Mass analysis with higher mass analytes was also demonstrated. An infusion-ESI-MS spectrum of a small peptide, thymopentin (RKDVY, (M+H)+ m/z=681), is shown in FIG. 15. Mass analysis was performed at a pressure of 1.3 Torr in ambient air as the buffer gas and at an RF drive frequency of 7.1 MHz. Trapping and analysis of thymopentin demonstrated that the mass range of the mini-CIT could be extended to at least 681 m/z. The largest peak is the doubly protonated species, (M+2H)2+. Under the acidic experimental conditions, this is expected due to the two basic residues present in thymopentin (R and K). In addition, the signal-to-noise ratio (S/N) for thymopentin was significantly greater than the S/N observed for the amino acids. The smaller S/N observed for amino acids versus peptides could be due to less efficient capture of small molecules due to scattering before entering the trap.

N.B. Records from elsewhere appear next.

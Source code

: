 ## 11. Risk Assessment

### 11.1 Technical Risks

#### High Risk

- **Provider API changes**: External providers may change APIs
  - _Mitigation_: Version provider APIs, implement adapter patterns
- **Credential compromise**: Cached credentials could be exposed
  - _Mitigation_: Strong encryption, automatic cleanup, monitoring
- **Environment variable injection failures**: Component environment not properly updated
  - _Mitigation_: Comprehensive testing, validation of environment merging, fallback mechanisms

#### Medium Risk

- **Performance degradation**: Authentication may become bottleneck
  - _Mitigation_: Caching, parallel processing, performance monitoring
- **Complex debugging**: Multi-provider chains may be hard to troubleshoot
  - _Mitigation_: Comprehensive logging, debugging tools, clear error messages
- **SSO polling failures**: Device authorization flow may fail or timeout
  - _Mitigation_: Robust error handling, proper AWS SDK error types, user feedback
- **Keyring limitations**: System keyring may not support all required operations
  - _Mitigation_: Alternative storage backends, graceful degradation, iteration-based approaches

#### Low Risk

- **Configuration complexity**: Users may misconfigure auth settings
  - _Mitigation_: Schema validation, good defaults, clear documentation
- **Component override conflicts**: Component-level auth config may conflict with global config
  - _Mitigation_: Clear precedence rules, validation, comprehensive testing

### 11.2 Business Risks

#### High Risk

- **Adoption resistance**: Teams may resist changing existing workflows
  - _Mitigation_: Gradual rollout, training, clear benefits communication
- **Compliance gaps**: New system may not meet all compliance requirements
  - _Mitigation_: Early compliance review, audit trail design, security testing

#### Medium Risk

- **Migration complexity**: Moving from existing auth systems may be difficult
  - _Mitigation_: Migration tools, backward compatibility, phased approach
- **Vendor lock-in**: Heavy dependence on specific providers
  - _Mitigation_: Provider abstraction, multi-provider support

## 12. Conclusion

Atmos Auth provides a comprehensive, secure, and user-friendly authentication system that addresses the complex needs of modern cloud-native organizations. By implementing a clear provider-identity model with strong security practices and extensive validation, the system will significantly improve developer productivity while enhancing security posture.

Despite the difference in S/N between analytes, this simple inlet interface is an effective way of introducing ions from atmospheric pressure into vacuum.
CE-ESI-MS of Peptides
After demonstrating the viability of the atmospheric interface, the miniature CIT system was assessed as a detector for CE separations and compared with a commercial system, the Waters Synapt G2. FIG. 16 shows base peak intensity (BPI) electropherograms of a standard peptide mixture (methionine enkephalin, angiotensin II, bradykinin, and thymopentin) detected with the mini-CIT system and the Synapt G2. Fluorescein was added to the mixture as a dead time marker. Migration times are different due to slightly different field strengths.